Since Roe was overturned, questions about how abortion bans will impact colleges have almost entirely focused on one question: What will enrollment look like in anti-choice states? It’s a valid concern—I can’t imagine female students would be eager to move to a state where they don’t have full rights, or that their parents would want to send them to such a place. But perhaps the most urgent post-Roe issue for college students has mostly flown under the national radar.
Last week, Vice President Kamala Harris met with a group of college presidents to discuss how abortion bans will impact schools and students. During that roundtable, Howard Gillman, chancellor of the University of California at Irvine, expressed concern about legal protections for students who use school health facilities. “[B]ecause the privacy protections around those student health facilities are different than the privacy protections that you see in other clinical settings,” he said.
That’s right: Students don’t have the same right to medical privacy that you or I have. In fact, college students are most often not even covered by HIPAA.
Instead, college students are ‘protected’ by the Family Educational Rights and Privacy Act (FERPA), a widely-criticized federal law. As one law professor put it, “FERPA is about as protective as cheesecloth.”
The details of the law are dense, but here’s the most important thing to know: FERPA loopholes would allow colleges to disclose student abortions.

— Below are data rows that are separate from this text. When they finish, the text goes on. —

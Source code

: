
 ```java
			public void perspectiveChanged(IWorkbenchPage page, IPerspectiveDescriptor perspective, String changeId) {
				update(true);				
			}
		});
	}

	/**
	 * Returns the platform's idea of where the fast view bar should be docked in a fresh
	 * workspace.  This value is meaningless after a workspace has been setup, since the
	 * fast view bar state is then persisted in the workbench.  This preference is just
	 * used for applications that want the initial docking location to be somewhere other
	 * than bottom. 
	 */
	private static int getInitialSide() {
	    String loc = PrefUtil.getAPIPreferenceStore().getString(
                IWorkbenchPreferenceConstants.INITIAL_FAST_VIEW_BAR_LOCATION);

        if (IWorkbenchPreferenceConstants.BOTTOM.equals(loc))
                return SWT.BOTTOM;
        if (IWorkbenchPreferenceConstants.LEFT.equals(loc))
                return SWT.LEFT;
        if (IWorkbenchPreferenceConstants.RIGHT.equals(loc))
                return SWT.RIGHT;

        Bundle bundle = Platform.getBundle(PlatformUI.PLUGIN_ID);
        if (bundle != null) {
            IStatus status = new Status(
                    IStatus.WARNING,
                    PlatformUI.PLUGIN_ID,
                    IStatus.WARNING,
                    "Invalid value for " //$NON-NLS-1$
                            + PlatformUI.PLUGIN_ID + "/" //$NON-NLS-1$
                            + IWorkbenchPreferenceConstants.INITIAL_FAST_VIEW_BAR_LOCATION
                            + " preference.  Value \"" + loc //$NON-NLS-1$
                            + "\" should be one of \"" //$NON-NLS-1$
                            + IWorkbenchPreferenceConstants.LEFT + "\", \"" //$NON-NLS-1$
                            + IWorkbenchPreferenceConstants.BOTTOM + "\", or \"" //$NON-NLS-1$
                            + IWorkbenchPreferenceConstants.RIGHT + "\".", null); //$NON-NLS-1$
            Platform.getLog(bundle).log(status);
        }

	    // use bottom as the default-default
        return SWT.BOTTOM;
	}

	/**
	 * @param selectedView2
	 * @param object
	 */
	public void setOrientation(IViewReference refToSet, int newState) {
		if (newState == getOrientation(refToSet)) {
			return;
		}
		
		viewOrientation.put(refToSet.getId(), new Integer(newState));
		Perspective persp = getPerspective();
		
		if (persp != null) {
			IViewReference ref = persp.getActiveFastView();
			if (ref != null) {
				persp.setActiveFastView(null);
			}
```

Which, in certain states, would put them at risk of arrest.
In The Chronicle of Higher Education, Katie Rose Guest Pryal, law professor at the University of North Carolina School of Law, gives this scenario: A college student is sexually assaulted at school, she seeks abortion care out-of-state where it’s legal, and tells a school counselor about it. This student decides to sue her college for mishandling her rape case, which, under FERPA, gives the administration access to her private counseling records. Anyone at the school who can argue they have an interest in her case can now read those records—be it deans, professors or campus police. This student could then be criminally prosecuted.

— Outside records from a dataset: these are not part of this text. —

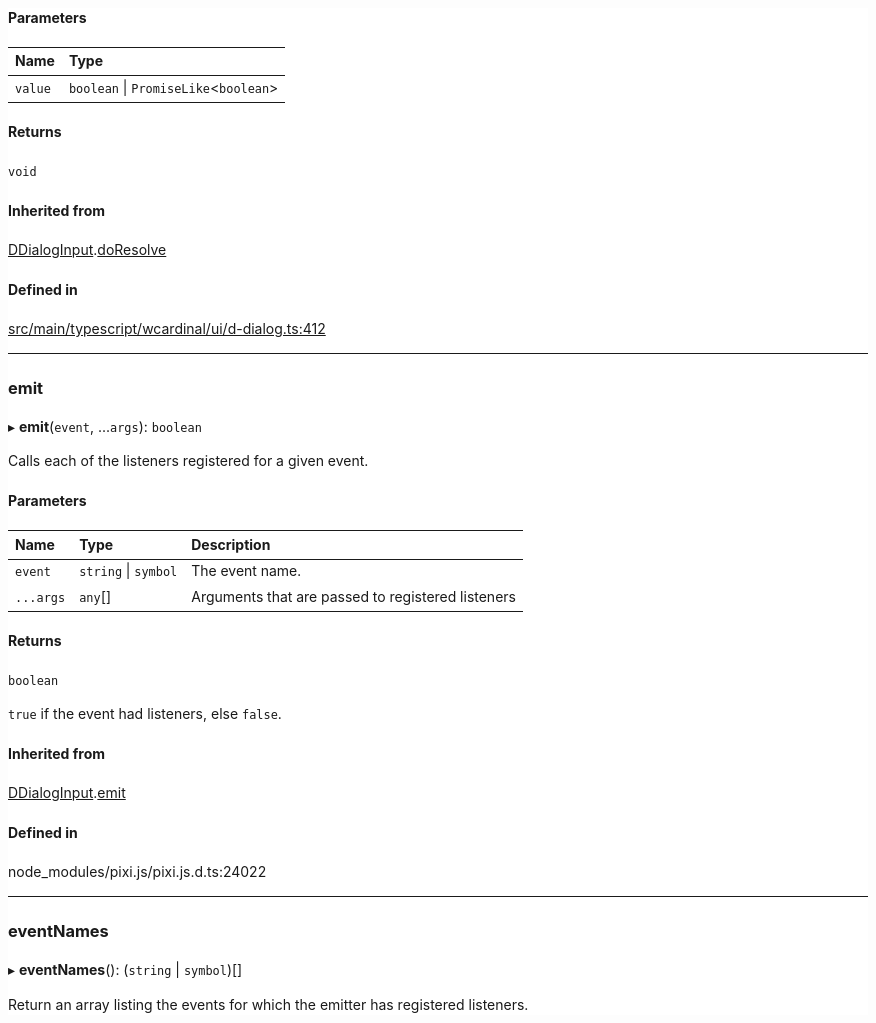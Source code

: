 #### Parameters

| Name | Type |
| :------ | :------ |
| `value` | `boolean` \| `PromiseLike`<`boolean`\> |

#### Returns

`void`

#### Inherited from

[DDialogInput](DDialogInput.md).[doResolve](DDialogInput.md#doresolve)

#### Defined in

[src/main/typescript/wcardinal/ui/d-dialog.ts:412](https://github.com/winter-cardinal/winter-cardinal-ui/blob/v0.167.0/src/main/typescript/wcardinal/ui/d-dialog.ts#L412)

___

### emit

▸ **emit**(`event`, ...`args`): `boolean`

Calls each of the listeners registered for a given event.

#### Parameters

| Name | Type | Description |
| :------ | :------ | :------ |
| `event` | `string` \| `symbol` | The event name. |
| `...args` | `any`[] | Arguments that are passed to registered listeners |

#### Returns

`boolean`

`true` if the event had listeners, else `false`.

#### Inherited from

[DDialogInput](DDialogInput.md).[emit](DDialogInput.md#emit)

#### Defined in

node_modules/pixi.js/pixi.js.d.ts:24022

___

### eventNames

▸ **eventNames**(): (`string` \| `symbol`)[]

Return an array listing the events for which the emitter has registered listeners.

This isn’t just horrifying from a legal standpoint, but a moral one: FERPA essentially gives colleges the ability to retaliate against students who sue them. The consequences of which, in our new post-Roe reality, are more dangerous than ever.
Professor Pryal also points out that it’s not just the student in this hypothetical who could be at risk. Let’s say a school therapist counseled the student on how to obtain an abortion, the girl’s roommate helped her get abortion medication, and they happen to live in Texas. Later, a dean’s assistant making copies of the student’s records happens to read about that therapy session. “The assistant, who is anti-abortion, can now sue the therapist (who gave counsel about abortion) and the roommate (who provided the pills) for the $10,000 bounty, each,” Pryal writes.
Students’ medical privacy has already been violated in the past thanks to FERPA. A student who was raped as a freshman at the University of Oregon, for example, had her therapy notes seized by college lawyers before she filed suit against the school. “I found out months later that every single meeting I had with a therapist, she took detailed notes on, and the University of Oregon had read these notes before I had even seen them,” the student said. And in 2005, a federal court ruled that a school who notified a student’s parents about her pregnancy had not violated her privacy under FERPA.
Politicians know FERPA is inadequate to protect students; in fact, last month, Democrats urged Secretary of Education Miguel Cardona to clarify how FERPA will protect college students’ private health information in light of the Supreme Court’s abortion ruling.
We need a clear-cut answer from the Biden administration—and assurances that colleges will be held accountable—immediately.
Young people are already the most at risk from abortion bans; they’re the most likely to have unwanted pregnancies and the least financially secure. And so the absolute least we can do for college students is give them equal access to medical privacy.